• What this task involves
Print out the entries, word for word.

=======

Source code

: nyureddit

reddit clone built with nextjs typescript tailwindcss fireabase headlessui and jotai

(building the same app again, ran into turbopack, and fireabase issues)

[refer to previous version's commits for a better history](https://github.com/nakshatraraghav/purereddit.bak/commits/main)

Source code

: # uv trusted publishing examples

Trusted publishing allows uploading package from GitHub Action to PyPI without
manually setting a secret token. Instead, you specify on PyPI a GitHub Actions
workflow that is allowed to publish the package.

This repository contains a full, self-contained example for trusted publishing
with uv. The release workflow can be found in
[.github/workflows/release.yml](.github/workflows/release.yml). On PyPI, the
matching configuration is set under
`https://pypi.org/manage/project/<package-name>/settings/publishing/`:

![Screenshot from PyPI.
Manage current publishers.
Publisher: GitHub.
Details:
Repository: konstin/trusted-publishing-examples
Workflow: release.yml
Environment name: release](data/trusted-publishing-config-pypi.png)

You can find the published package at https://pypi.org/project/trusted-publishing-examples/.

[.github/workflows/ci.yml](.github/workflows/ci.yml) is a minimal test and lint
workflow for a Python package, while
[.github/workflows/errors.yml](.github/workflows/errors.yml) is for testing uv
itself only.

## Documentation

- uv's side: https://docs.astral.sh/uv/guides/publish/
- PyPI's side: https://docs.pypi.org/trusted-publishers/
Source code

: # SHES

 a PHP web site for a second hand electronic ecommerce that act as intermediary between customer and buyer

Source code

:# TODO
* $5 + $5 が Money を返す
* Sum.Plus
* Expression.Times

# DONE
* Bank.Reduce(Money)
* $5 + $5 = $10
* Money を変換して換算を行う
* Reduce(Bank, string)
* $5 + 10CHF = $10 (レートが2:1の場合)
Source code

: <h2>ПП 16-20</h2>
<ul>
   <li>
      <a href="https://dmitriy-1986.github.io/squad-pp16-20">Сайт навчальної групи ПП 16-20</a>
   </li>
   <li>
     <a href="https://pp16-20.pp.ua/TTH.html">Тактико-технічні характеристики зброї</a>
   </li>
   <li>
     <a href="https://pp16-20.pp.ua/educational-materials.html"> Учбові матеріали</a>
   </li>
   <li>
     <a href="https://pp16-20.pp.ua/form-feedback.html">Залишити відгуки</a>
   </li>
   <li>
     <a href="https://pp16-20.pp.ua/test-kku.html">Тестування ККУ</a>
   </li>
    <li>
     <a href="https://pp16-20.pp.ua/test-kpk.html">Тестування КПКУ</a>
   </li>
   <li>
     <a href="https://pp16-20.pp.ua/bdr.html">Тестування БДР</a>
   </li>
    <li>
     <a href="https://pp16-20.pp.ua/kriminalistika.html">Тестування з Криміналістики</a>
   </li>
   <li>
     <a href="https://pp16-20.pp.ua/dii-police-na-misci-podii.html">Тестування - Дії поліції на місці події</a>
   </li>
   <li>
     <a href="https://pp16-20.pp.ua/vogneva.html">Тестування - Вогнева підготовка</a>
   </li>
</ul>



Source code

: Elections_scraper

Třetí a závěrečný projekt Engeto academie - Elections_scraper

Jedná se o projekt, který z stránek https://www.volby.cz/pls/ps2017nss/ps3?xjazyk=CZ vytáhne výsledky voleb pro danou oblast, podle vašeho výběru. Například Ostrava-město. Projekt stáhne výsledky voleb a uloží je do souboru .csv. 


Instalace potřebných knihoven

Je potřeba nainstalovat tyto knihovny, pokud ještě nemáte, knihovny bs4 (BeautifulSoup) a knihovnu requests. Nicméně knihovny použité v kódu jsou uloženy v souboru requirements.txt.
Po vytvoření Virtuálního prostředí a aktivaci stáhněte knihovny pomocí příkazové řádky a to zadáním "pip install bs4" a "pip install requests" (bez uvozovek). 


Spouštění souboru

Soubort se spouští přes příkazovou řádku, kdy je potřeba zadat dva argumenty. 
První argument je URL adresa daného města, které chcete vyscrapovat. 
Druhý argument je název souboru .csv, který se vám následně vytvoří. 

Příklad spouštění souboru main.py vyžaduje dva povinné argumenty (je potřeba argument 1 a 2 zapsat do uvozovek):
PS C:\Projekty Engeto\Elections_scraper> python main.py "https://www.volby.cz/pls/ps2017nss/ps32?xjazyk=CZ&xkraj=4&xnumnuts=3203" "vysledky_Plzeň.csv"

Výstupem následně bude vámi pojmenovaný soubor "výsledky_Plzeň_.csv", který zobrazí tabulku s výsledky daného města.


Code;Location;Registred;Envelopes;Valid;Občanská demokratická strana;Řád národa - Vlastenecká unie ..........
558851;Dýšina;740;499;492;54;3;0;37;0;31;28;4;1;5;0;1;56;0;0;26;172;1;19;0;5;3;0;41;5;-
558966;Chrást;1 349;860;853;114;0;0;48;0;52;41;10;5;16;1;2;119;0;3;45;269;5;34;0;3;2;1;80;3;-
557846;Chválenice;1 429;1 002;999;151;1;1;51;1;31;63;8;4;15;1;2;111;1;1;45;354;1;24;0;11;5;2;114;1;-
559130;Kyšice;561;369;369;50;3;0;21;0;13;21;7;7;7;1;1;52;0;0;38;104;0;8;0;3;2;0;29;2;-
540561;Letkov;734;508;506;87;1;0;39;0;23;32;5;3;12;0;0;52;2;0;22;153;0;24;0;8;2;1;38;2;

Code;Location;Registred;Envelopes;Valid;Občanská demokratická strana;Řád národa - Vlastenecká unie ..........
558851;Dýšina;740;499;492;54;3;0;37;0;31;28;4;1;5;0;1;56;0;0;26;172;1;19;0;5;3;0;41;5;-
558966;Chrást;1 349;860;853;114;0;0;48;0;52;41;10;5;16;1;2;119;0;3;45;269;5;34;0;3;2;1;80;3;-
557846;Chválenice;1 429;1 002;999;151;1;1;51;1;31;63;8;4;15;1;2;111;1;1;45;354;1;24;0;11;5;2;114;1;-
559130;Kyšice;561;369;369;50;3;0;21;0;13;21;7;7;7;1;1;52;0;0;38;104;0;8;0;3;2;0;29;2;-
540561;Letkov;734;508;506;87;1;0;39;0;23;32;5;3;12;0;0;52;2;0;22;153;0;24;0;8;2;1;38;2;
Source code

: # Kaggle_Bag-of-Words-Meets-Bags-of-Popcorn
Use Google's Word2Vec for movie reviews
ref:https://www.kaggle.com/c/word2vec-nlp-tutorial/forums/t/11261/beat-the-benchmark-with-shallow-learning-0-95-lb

=======

• Response area
Source code

: nyureddit

reddit clone built with nextjs typescript tailwindcss fireabase headlessui and jotai

(building the same app again, ran into turbopack, and fireabase issues)

[refer to previous version's commits for a better history](https://github.com/nakshatraraghav/purereddit.bak/commits/main)

Source code

: # uv trusted publishing examples

Trusted publishing allows uploading package from GitHub Action to PyPI without
manually setting a secret token. Instead, you specify on PyPI a GitHub Actions
workflow that is allowed to publish the package.

This repository contains a full, self-contained example for trusted publishing
with uv. The release workflow can be found in
[.github/workflows/release.yml](.github/workflows/release.yml). On PyPI, the
matching configuration is set under
`https://pypi.org/manage/project/<package-name>/settings/publishing/`:

![Screenshot from PyPI.
Manage current publishers.
Publisher: GitHub.
Details:
Repository: konstin/trusted-publishing-examples
Workflow: release.yml
Environment name: release](data/trusted-publishing-config-pypi.png)

You can find the published package at https://pypi.org/project/trusted-publishing-examples/.

[.github/workflows/ci.yml](.github/workflows/ci.yml) is a minimal test and lint
workflow for a Python package, while
[.github/workflows/errors.yml](.github/workflows/errors.yml) is for testing uv
itself only.

## Documentation

- uv's side: https://docs.astral.sh/uv/guides/publish/
- PyPI's side: https://docs.pypi.org/trusted-publishers/
Source code

: # SHES

 a PHP web site for a second hand electronic ecommerce that act as intermediary between customer and buyer

Source code

:# TODO
* $5 + $5 が Money を返す
* Sum.Plus
* Expression.Times

# DONE
* Bank.Reduce(Money)
* $5 + $5 = $10
* Money を変換して換算を行う
* Reduce(Bank, string)
* $5 + 10CHF = $10 (レートが2:1の場合)
Source code

: <h2>ПП 16-20</h2>
<ul>
   <li>
      <a href="https://dmitriy-1986.github.io/squad-pp16-20">Сайт навчальної групи ПП 16-20</a>
   </li>
   <li>
     <a href="https://pp16-20.pp.ua/TTH.html">Тактико-технічні характеристики зброї</a>
   </li>
   <li>
     <a href="https://pp16-20.pp.ua/educational-materials.html"> Учбові матеріали</a>
   </li>
   <li>
     <a href="https://pp16-20.pp.ua/form-feedback.html">Залишити відгуки</a>
   </li>
   <li>
     <a href="https://pp16-20.pp.ua/test-kku.html">Тестування ККУ</a>
   </li>
    <li>
     <a href="https://pp16-20.pp.ua/test-kpk.html">Тестування КПКУ</a>
   </li>
   <li>
     <a href="https://pp16-20.pp.ua/bdr.html">Тестування БДР</a>
   </li>
    <li>
     <a href="https://pp16-20.pp.ua/kriminalistika.html">Тестування з Криміналістики</a>
   </li>
   <li>
     <a href="https://pp16-20.pp.ua/dii-police-na-misci-podii.html">Тестування - Дії поліції на місці події</a>
   </li>
   <li>
     <a href="https://pp16-20.pp.ua/vogneva.html">Тестування - Вогнева підготовка</a>
   </li>
</ul>



Source code

: Elections_scraper

Třetí a závěrečný projekt Engeto academie - Elections_scraper

Jedná se o projekt, který z stránek https://www.volby.cz/pls/ps2017nss/ps3?xjazyk=CZ vytáhne výsledky voleb pro danou oblast, podle vašeho výběru. Například Ostrava-město. Projekt stáhne výsledky voleb a uloží je do souboru .csv. 


Instalace potřebných knihoven

Je potřeba nainstalovat tyto knihovny, pokud ještě nemáte, knihovny bs4 (BeautifulSoup) a knihovnu requests. Nicméně knihovny použité v kódu jsou uloženy v souboru requirements.txt.
Po vytvoření Virtuálního prostředí a aktivaci stáhněte knihovny pomocí příkazové řádky a to zadáním "pip install bs4" a "pip install requests" (bez uvozovek). 


Spouštění souboru

Soubort se spouští přes příkazovou řádku, kdy je potřeba zadat dva argumenty. 
První argument je URL adresa daného města, které chcete vyscrapovat. 
Druhý argument je název souboru .csv, který se vám následně vytvoří. 

Příklad spouštění souboru main.py vyžaduje dva povinné argumenty (je potřeba argument 1 a 2 zapsat do uvozovek):
PS C:\Projekty Engeto\Elections_scraper> python main.py "https://www.volby.cz/pls/ps2017nss/ps32?xjazyk=CZ&xkraj=4&xnumnuts=3203" "vysledky_Plzeň.csv"

Výstupem následně bude vámi pojmenovaný soubor "výsledky_Plzeň_.csv", který zobrazí tabulku s výsledky daného města.


Code;Location;Registred;Envelopes;Valid;Občanská demokratická strana;Řád národa - Vlastenecká unie ..........
558851;Dýšina;740;499;492;54;3;0;37;0;31;28;4;1;5;0;1;56;0;0;26;172;1;19;0;5;3;0;41;5;-
558966;Chrást;1 349;860;853;114;0;0;48;0;52;41;10;5;16;1;2;119;0;3;45;269;5;34;0;3;2;1;80;3;-
557846;Chválenice;1 429;1 002;999;151;1;1;51;1;31;63;8;4;15;1;2;111;1;1;45;354;1;24;0;11;5;2;114;1;-
559130;Kyšice;561;369;369;50;3;0;21;0;13;21;7;7;7;1;1;52;0;0;38;104;0;8;0;3;2;0;29;2;-
540561;Letkov;734;508;506;87;1;0;39;0;23;32;5;3;12;0;0;52;2;0;22;153;0;24;0;8;2;1;38;2;

Code;Location;Registred;Envelopes;Valid;Občanská demokratická strana;Řád národa - Vlastenecká unie ..........
558851;Dýšina;740;499;492;54;3;0;37;0;31;28;4;1;5;0;1;56;0;0;26;172;1;19;0;5;3;0;41;5;-
558966;Chrást;1 349;860;853;114;0;0;48;0;52;41;10;5;16;1;2;119;0;3;45;269;5;34;0;3;2;1;80;3;-
557846;Chválenice;1 429;1 002;999;151;1;1;51;1;31;63;8;4;15;1;2;111;1;1;45;354;1;24;0;11;5;2;114;1;-
559130;Kyšice;561;369;369;50;3;0;21;0;13;21;7;7;7;1;1;52;0;0;38;104;0;8;0;3;2;0;29;2;-
540561;Letkov;734;508;506;87;1;0;39;0;23;32;5;3;12;0;0;52;2;0;22;153;0;24;0;8;2;1;38;2;
Source code

: # Kaggle_Bag-of-Words-Meets-Bags-of-Popcorn
Use Google's Word2Vec for movie reviews
ref:https://www.kaggle.com/c/word2vec-nlp-tutorial/forums/t/11261/beat-the-benchmark-with-shallow-learning-0-95-lb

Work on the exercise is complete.